The Spillover Effect: From AI to Humans
Here’s the part most projects miss: What starts with AI doesn’t always stay with AI.
Imagine an employee struggling with an AI front-end agent. They’ve been firing off one-word commands, repeating themselves and getting increasingly impatient. Eventually, the case escalates to a human Service Desk analyst.
What state of mind do they bring into that conversation? Frustration. Impatience. A transactional tone.
In other words, the way we condition people to talk to AI can directly impact how they talk to other humans. Instead of making analysts’ jobs easier, poorly designed AI interactions risk handing them more difficult conversations. Now, we don’t just have an AI issue — we have a Service Desk issue.
Why It Matters for Project Success
For Service Management leaders, AI projects can’t be measured only by ticket deflection or cost savings. Success depends on the perception that AI improved the overall quality of service interactions.
Agentic AI in particular requires trust and collaboration. If users treat the AI like an IVR, they will:
- Ignore recommendations.
- Fail to provide useful context.
- Arrive frustrated when escalated to analysts.
That undermines adoption, ROI and analyst morale. Projects that overlook this risk may technically succeed, but culturally fail.
Making Communication a Project Requirement
How do we prevent this? By treating human communication patterns as a formal project requirement.
- Requirements Gathering
- Define expected interaction styles.
- Account for generational behaviors.
- Capture how AI should set the tone for human handoffs.
- Training and Onboarding
- Teach employees how to “talk to AI.”
- Position natural, conversational dialogue as more effective than clipped commands.
- Framing and Disclosure
- Be transparent about AI, but frame it positively: “This assistant is trained to help you like a colleague would.”
- Change Management
- Treat AI adoption as cultural, not just technical.

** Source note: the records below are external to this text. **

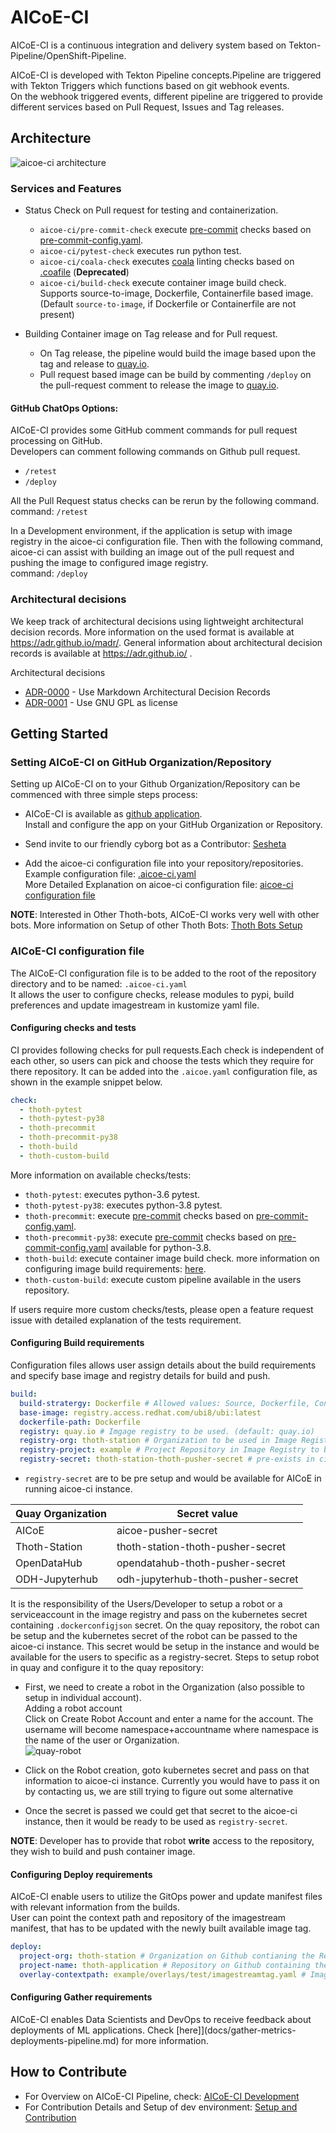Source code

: # AICoE-CI

AICoE-CI is a continuous integration and delivery system based on Tekton-Pipeline/OpenShift-Pipeline.

AICoE-CI is developed with Tekton Pipeline concepts.Pipeline are triggered with Tekton Triggers which functions based on git webhook events.<br>
On the webhook triggered events, different pipeline are triggered to provide different services based on Pull Request, Issues and Tag releases.

## Architecture

![aicoe-ci architecture](/docs/arch.png)

### Services and Features

- Status Check on Pull request for testing and containerization.

  - `aicoe-ci/pre-commit-check` execute [pre-commit](https://pre-commit.com/) checks based on [pre-commit-config.yaml](.pre-commit-config.yaml).
  - `aicoe-ci/pytest-check` executes run python test.
  - `aicoe-ci/coala-check` executes [coala](https://coala.io/#/home) linting checks based on [.coafile]() (**Deprecated**)
  - `aicoe-ci/build-check` execute container image build check.<br>
    Supports source-to-image, Dockerfile, Containerfile based image. (Default `source-to-image`, if Dockerfile or Containerfile are not present)

- Building Container image on Tag release and for Pull request.

  - On Tag release, the pipeline would build the image based upon the tag and release to [quay.io](https://quay.io/).
  - Pull request based image can be build by commenting `/deploy` on the pull-request comment to release the image to [quay.io](https://quay.io/).

#### GitHub ChatOps Options:

AICoE-CI provides some GitHub comment commands for pull request processing on GitHub.<br>
Developers can comment following commands on Github pull request.

- `/retest`
- `/deploy`

All the Pull Request status checks can be rerun by the following command.<br>
command: `/retest`

In a Development environment, if the application is setup with image registry in the aicoe-ci configuration file. Then with the following command, aicoe-ci can assist with building an image out of the pull request and pushing the image to configured image registry.<br>
command: `/deploy`

### Architectural decisions

We keep track of architectural decisions using lightweight architectural decision records. More information on the used format is available at <https://adr.github.io/madr/>. General information about architectural decision records is available at <https://adr.github.io/> .

Architectural decisions

- [ADR-0000](docs/adr/0000-use-markdown-architectural-decision-records.md) - Use Markdown Architectural Decision Records
- [ADR-0001](docs/adr/0001-use-gpl3-as-license.md) - Use GNU GPL as license

## Getting Started

### Setting AICoE-CI on GitHub Organization/Repository

Setting up AICoE-CI on to your Github Organization/Repository can be commenced with three simple steps process:

- AICoE-CI is available as [github application](https://github.com/apps/aicoe-ci).<br>
  Install and configure the app on your GitHub Organization or Repository.

- Send invite to our friendly cyborg bot as a Contributor: [Sesheta](https://github.com/sesheta)

- Add the aicoe-ci configuration file into your repository/repositories.<br>
  Example configuration file: [.aicoe-ci.yaml](docs/.aicoe-ci.yaml)<br>
  More Detailed Explanation on aicoe-ci configuration file: [aicoe-ci configuration file](#aicoe-ci-configuration-file)

**NOTE**: Interested in Other Thoth-bots, AICoE-CI works very well with other bots. More information on Setup of other Thoth Bots: [Thoth Bots Setup](docs/thoth-bots-setup.md)

### AICoE-CI configuration file

The AICoE-CI configuration file is to be added to the root of the repository directory and to be named: `.aicoe-ci.yaml`<br>
It allows the user to configure checks, release modules to pypi, build preferences and update imagestream in kustomize yaml file.

#### Configuring checks and tests

CI provides following checks for pull requests.Each check is independent of each other, so users can pick and choose the tests which they require for there repository. It can be added into the `.aicoe.yaml` configuration file, as shown in the example snippet below.

```yaml
check:
  - thoth-pytest
  - thoth-pytest-py38
  - thoth-precommit
  - thoth-precommit-py38
  - thoth-build
  - thoth-custom-build
```

More information on available checks/tests:

- `thoth-pytest`: executes python-3.6 pytest.
- `thoth-pytest-py38`: executes python-3.8 pytest.
- `thoth-precommit`: execute [pre-commit](https://pre-commit.com/) checks based on [pre-commit-config.yaml](.pre-commit-config.yaml).
- `thoth-precommit-py38`: execute [pre-commit](https://pre-commit.com/) checks based on [pre-commit-config.yaml](.pre-commit-config.yaml) available for python-3.8.
- `thoth-build`: execute container image build check. more information on configuring image build requirements: [here](#configuring-build-requirements).
- `thoth-custom-build`: execute custom pipeline available in the users repository.

If users require more custom checks/tests, please open a feature request issue with detailed explanation of the tests requirement.

#### Configuring Build requirements

Configuration files allows user assign details about the build requirements and specify base image and registry details for build and push.

```yaml
build:
  build-stratergy: Dockerfile # Allowed values: Source, Dockerfile, Containerfile (default: Source)
  base-image: registry.access.redhat.com/ubi8/ubi:latest
  dockerfile-path: Dockerfile
  registry: quay.io # Imgage registry to be used. (default: quay.io)
  registry-org: thoth-station # Organization to be used in Image Registry. (default: thoth-station)
  registry-project: example # Project Repository in Image Registry to be used to push image.
  registry-secret: thoth-station-thoth-pusher-secret # pre-exists in ci
```

- `registry-secret` are to be pre setup and would be available for AICoE in running aicoe-ci instance.

Quay Organization | Secret value
----------------- | ----------------------------------
AICoE             | aicoe-pusher-secret
Thoth-Station     | thoth-station-thoth-pusher-secret
OpenDataHub       | opendatahub-thoth-pusher-secret
ODH-Jupyterhub    | odh-jupyterhub-thoth-pusher-secret

It is the responsibility of the Users/Developer to setup a robot or a serviceaccount in the image registry and pass on the kubernetes secret containing `.dockerconfigjson` secret. On the quay repository, the robot can be setup and the kubernetes secret of the robot can be passed to the aicoe-ci instance. This secret would be setup in the instance and would be available for the users to specific as a registry-secret. Steps to setup robot in quay and configure it to the quay repository:

- First, we need to create a robot in the Organization (also possible to setup in individual account).<br>
  Adding a robot account<br>
  Click on Create Robot Account and enter a name for the account. The username will become namespace+accountname where namespace is the name of the user or Organization.<br>
  ![quay-robot](/docs/quay-robots.png)

- Click on the Robot creation, goto kubernetes secret and pass on that information to aicoe-ci instance. Currently you would have to pass it on by contacting us, we are still trying to figure out some alternative

- Once the secret is passed we could get that secret to the aicoe-ci instance, then it would be ready to be used as `registry-secret`.

**NOTE**: Developer has to provide that robot **write** access to the repository, they wish to build and push container image.

#### Configuring Deploy requirements

AICoE-CI enable users to utilize the GitOps power and update manifest files with relevant information from the builds.<br>
User can point the context path and repository of the imagestream manifest, that has to be updated with the newly built available image tag.

```yaml
deploy:
  project-org: thoth-station # Organization on Github contianing the Repository..
  project-name: thoth-application # Repository on Github containing the kustomize manifests.
  overlay-contextpath: example/overlays/test/imagestreamtag.yaml # Imagestream manifest where tag is to be updated.
```

#### Configuring Gather requirements

AICoE-CI enables Data Scientists and DevOps to receive feedback about deployments of ML applications. Check [here]](docs/gather-metrics-deployments-pipeline.md) for more information.


## How to Contribute

- For Overview on AICoE-CI Pipeline, check: [AICoE-CI Development]()
- For Contribution Details and Setup of dev environment: [Setup and Contribution](docs/how-to-contribute.md)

- Share success stories where AI-human collaboration worked well.
- Metrics for Success
- Go beyond deflection rates.
- Track sentiment at escalation and user experience over the full interaction chain.
Building Better Conversations
AI isn’t just reshaping Service Management workflows, it’s reshaping the way people communicate. If we normalize impatience and dismissiveness with AI, those habits won’t stay confined to machines; they risk bleeding into how people treat human Service Desk agents.
That’s why the challenge isn’t only making AI sound more human. It’s ensuring that humans engage with AI in ways that build adoption, trust and cultural alignment.
And just as important: resisting the temptation to deploy AI before it’s truly ready. Rolling out immature solutions creates frustration, damages trust and sets both the technology and the Service Desk up for failure.